The late finale to the proceedings (we didn’t depart the arena until close to midnight) meant the metro wasn’t an option, so a late night walk through what was one of the worse (at least in appearance) areas of the city we’d visited was what ensued.
Ultimately there was little of concern, although we all found our eyes darting in every direction at one point when 4 youths disappeared off the street, seemingly to positions that made them look as though we were surrounded…
We obviously survived (not only because I’ve written this since) as by the following afternoon we found ourselves amidst a sea of blue, strolling towards Estadio Azul for our first taste of Mexican football.
Never having really followed the game here, we couldn’t help but jump in and support the home side.

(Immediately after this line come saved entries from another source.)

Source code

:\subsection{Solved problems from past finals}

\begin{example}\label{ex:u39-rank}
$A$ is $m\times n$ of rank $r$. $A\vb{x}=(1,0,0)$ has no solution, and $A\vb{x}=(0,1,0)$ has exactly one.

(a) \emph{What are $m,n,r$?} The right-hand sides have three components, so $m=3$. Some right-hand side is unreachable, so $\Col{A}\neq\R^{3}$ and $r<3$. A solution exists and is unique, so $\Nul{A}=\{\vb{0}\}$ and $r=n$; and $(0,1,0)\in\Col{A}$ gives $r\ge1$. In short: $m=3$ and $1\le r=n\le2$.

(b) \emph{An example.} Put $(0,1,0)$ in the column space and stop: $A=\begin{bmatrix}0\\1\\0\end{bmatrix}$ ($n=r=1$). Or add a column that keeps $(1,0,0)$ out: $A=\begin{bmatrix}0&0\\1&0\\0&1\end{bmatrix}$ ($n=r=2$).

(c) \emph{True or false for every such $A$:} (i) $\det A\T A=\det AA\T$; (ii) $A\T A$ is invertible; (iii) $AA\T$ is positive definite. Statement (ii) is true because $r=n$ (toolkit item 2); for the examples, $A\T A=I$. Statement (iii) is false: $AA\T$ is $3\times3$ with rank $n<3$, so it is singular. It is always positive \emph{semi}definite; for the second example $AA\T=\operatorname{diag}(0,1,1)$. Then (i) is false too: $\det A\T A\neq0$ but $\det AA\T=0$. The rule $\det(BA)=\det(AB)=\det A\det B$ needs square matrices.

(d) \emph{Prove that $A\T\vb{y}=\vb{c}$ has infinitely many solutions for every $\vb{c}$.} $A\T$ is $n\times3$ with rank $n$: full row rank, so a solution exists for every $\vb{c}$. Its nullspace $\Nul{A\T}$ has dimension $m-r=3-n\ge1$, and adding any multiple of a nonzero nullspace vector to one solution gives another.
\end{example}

We didn’t fully understand at the time, but the game was also used as an opportunity to farewell club and former Mexican national footballer Javier Guzman who’d passed away only the week before.
Settling down with our beers (again, there was service at our seats), it wasn’t long before there was action aplenty as inside the first ten minutes there was a penalty to the home side, and a 1-0 lead was established.
It was also about then that the rains came… and continued for the remaining 80 minutes of the match!
Occasionally the rains slackened, but the majority of the games remaining minutes saw us huddled at the very back of the stand, trying to both find shelter from the rains (we didn’t bring rain jackets or even ponchos) and huddle together for warmth.
On about half an hour, the away fans, surrounded by riot police and confined to a small bay on the upper most tier found something to cheer about with a well taken equaliser, which only further darkened the mood of the home fans (hey, that’s us now as well).
But despite the cold and despite the wet, we were able to smile about something, as with 20 minutes to go, a scrambled winner was scored and our boys from Cruz Azul took home all 3 points on a fairly miserable day.
By this time we were both soaked, and Sarah was freezing.
So much so, that even a hot shower back at the hostel wasn’t enough to get some warmth back in her bones!
* Our walk to the wrestling cost us nothing and even adding a couple of beers, the $173.00 pesos we each paid was far cheaper than the $350.00 pesos per person price tag offered by our hostel.
* The prices (appear to) vary from event to event, so the cheapest method would be to by the cheapest ticket option in ring 8 or 9 then move closer to the front on entry (this may not work if the crowd is larger than we experienced).
* Journeys to The Blue House and the football all involved the metro at a cost of $5.00 pesos each one way.